» Problem requirements: Collect each line of the entries that holds the string "typescript".

(Stored entries)
^^^^^^^^^^^^^^^^
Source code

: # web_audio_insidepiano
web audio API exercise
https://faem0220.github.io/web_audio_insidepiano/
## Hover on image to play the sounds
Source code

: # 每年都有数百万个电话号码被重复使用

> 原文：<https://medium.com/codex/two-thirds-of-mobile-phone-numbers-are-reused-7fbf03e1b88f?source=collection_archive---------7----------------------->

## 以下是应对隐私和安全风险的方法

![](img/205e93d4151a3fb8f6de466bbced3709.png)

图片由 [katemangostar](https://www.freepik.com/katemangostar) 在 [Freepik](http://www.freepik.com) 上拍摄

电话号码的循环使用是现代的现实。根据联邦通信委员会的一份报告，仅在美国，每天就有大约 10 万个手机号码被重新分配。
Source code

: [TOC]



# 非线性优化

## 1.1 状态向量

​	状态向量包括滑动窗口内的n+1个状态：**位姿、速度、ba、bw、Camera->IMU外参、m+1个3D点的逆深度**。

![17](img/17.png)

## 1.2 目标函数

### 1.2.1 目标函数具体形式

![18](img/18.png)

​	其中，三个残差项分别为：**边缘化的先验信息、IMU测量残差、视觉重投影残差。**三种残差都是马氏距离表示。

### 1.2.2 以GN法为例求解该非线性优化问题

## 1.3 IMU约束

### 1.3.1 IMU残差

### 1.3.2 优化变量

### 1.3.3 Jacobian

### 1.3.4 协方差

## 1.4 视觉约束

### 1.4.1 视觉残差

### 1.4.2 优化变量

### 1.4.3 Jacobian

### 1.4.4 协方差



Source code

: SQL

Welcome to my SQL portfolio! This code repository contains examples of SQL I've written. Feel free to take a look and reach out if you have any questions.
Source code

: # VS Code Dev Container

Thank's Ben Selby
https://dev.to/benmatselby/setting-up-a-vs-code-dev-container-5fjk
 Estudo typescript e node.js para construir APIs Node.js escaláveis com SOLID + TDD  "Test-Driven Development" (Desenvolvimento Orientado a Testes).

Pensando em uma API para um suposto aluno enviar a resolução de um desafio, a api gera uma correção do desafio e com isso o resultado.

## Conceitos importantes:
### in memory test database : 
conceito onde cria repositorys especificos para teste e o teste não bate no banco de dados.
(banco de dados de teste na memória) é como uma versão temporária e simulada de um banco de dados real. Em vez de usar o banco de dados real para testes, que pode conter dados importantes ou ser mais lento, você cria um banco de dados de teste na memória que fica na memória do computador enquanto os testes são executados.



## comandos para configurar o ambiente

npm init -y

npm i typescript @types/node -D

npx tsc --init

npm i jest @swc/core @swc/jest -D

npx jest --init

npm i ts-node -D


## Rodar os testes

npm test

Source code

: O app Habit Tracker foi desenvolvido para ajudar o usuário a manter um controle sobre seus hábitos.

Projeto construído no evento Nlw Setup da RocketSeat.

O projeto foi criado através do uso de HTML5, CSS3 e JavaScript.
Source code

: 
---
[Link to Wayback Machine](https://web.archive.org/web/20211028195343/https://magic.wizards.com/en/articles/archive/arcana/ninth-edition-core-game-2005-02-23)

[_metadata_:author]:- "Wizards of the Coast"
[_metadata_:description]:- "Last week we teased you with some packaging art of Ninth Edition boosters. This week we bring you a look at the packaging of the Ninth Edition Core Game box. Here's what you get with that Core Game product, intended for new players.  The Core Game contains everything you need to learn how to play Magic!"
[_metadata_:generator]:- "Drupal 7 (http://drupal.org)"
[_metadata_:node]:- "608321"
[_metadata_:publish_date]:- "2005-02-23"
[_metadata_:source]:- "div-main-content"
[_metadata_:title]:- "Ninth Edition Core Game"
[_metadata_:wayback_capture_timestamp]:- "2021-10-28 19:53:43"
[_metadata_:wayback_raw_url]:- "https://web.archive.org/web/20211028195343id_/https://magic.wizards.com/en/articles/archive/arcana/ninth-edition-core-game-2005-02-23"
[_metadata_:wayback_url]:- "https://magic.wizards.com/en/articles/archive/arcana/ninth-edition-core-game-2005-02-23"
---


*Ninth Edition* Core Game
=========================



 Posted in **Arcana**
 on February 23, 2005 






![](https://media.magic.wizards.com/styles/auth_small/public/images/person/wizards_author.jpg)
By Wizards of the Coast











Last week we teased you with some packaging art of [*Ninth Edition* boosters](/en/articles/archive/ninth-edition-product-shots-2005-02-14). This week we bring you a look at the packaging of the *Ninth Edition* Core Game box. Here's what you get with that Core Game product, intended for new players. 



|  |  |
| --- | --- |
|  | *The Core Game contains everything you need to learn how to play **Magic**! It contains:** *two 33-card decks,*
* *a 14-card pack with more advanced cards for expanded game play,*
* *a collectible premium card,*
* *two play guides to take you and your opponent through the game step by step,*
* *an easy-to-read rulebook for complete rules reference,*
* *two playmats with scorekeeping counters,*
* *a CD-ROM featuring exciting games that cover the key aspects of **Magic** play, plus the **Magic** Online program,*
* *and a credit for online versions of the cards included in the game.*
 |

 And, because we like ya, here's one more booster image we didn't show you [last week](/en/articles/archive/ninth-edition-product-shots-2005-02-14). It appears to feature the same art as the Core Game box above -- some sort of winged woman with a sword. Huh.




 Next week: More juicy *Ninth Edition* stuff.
^^^^^^^^^^^^^^^^
» Result:
 Estudo typescript e node.js para construir APIs Node.js escaláveis com SOLID + TDD  "Test-Driven Development" (Desenvolvimento Orientado a Testes).
npm i typescript @types/node -D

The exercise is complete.